Distributional Shift-Aware Off-Policy Interval Estimation: A Unified Error Quantification Framework

TL;DR

This paper introduces a unified error quantification framework for high-confidence off-policy evaluation in infinite-horizon MDPs, addressing distributional shift and error tradeoffs to produce tight, robust confidence intervals.

Contribution

It proposes a novel unified error analysis and estimator that jointly quantifies modeling and sampling errors, breaking tradeoffs to improve CI tightness and robustness against distributional shifts.

Findings

Achieves the tightest possible confidence intervals under distributional shift.

Proves sample efficiency and error robustness in non-linear function approximation.

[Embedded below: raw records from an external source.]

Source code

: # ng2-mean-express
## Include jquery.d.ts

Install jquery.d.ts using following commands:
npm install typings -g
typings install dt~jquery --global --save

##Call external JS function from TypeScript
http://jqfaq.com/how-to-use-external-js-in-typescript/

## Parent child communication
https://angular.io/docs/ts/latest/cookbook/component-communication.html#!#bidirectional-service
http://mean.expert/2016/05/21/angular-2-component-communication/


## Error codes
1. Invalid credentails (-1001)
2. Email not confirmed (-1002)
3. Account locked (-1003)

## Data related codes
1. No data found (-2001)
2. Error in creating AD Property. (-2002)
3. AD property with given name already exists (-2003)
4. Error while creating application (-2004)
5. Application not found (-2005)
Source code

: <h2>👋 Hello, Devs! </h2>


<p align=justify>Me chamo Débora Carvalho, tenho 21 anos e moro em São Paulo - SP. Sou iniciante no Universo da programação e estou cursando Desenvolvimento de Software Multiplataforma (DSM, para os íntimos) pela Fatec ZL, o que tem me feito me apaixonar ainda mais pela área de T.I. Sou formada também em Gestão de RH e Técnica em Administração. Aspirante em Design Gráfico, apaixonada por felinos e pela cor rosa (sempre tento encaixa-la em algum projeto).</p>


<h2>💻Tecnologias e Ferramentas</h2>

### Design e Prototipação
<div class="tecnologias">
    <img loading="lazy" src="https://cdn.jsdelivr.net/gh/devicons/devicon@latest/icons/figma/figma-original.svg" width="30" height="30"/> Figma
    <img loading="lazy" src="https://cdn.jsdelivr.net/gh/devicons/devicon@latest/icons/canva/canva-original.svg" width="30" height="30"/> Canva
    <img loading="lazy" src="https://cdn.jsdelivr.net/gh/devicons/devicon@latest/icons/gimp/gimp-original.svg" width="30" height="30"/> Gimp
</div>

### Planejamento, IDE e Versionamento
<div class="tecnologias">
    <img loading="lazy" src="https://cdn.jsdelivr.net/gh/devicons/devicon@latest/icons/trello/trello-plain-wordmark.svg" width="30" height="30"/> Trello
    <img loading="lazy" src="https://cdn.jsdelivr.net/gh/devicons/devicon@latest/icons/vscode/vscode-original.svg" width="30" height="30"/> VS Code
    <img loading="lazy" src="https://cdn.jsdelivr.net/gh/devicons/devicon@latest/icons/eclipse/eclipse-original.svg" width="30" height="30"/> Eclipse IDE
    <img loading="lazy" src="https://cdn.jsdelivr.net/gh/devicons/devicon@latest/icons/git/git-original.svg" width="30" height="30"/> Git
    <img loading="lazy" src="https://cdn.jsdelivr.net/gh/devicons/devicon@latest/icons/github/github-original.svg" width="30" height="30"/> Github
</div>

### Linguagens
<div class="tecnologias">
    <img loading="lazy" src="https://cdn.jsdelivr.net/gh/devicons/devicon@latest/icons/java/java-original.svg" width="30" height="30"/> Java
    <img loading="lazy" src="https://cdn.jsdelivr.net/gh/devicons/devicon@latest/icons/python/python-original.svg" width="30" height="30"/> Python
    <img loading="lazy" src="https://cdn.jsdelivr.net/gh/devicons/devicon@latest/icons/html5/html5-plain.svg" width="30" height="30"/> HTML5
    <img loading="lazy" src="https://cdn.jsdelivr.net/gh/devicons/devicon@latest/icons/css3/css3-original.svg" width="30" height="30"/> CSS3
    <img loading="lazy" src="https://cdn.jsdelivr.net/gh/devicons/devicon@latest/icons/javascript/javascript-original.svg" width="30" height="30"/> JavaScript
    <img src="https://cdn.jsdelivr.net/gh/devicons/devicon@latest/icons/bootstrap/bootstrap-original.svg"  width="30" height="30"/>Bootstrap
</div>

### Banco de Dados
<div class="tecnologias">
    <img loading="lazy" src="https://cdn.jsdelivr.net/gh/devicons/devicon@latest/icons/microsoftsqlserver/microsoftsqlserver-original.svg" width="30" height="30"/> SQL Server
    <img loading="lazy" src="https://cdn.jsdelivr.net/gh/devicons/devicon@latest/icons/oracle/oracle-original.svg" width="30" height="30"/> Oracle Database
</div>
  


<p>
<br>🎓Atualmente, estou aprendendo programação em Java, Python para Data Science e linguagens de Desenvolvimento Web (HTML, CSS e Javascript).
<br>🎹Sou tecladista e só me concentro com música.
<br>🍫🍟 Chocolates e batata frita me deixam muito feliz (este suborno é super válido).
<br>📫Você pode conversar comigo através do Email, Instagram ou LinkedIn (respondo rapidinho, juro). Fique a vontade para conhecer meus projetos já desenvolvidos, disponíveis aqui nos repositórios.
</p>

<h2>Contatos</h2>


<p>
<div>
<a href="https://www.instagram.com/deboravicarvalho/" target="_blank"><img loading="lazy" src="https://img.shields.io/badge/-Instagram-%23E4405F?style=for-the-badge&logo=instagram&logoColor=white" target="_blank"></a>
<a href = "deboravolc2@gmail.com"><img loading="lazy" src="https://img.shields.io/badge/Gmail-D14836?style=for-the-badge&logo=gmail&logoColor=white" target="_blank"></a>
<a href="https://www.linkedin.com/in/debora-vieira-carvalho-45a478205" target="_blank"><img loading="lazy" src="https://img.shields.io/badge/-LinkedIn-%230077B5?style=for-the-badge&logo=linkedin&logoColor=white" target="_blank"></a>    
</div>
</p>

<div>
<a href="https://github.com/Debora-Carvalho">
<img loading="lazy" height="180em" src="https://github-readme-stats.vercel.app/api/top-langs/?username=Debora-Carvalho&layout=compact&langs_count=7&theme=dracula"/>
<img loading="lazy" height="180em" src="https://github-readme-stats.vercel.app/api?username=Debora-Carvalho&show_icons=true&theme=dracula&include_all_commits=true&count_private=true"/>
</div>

Demonstrates effectiveness on synthetic data and mobile health datasets.

Abstract

We study high-confidence off-policy evaluation in the context of infinite-horizon Markov decision processes, where the objective is to establish a confidence interval (CI) for the target policy value using only offline data pre-collected from unknown behavior policies. This task faces two primary challenges: providing a comprehensive and rigorous error quantification in CI estimation, and addressing the distributional shift that results from discrepancies between the distribution induced by the target policy and the offline data-generating process. Motivated by an innovative unified error analysis, we jointly quantify the two sources of estimation errors: the misspecification error on modeling marginalized importance weights and the statistical uncertainty due to sampling, within a single interval. This unified framework reveals a previously hidden tradeoff between the errors, which undermines the tightness of the CI. Relying on a carefully designed discriminator function, the proposed estimator achieves a dual purpose: breaking the curse of the tradeoff to attain the tightest possible CI, and adapting the CI to ensure robustness against distributional shifts. Our method is applicable to time-dependent data without assuming any weak dependence conditions via leveraging a local supermartingale/martingale structure. Theoretically, we show that our algorithm is sample-efficient, error-robust, and provably convergent even in non-linear function approximation settings. The numerical performance of the proposed method is examined in synthetic datasets and an OhioT1DM mobile health study.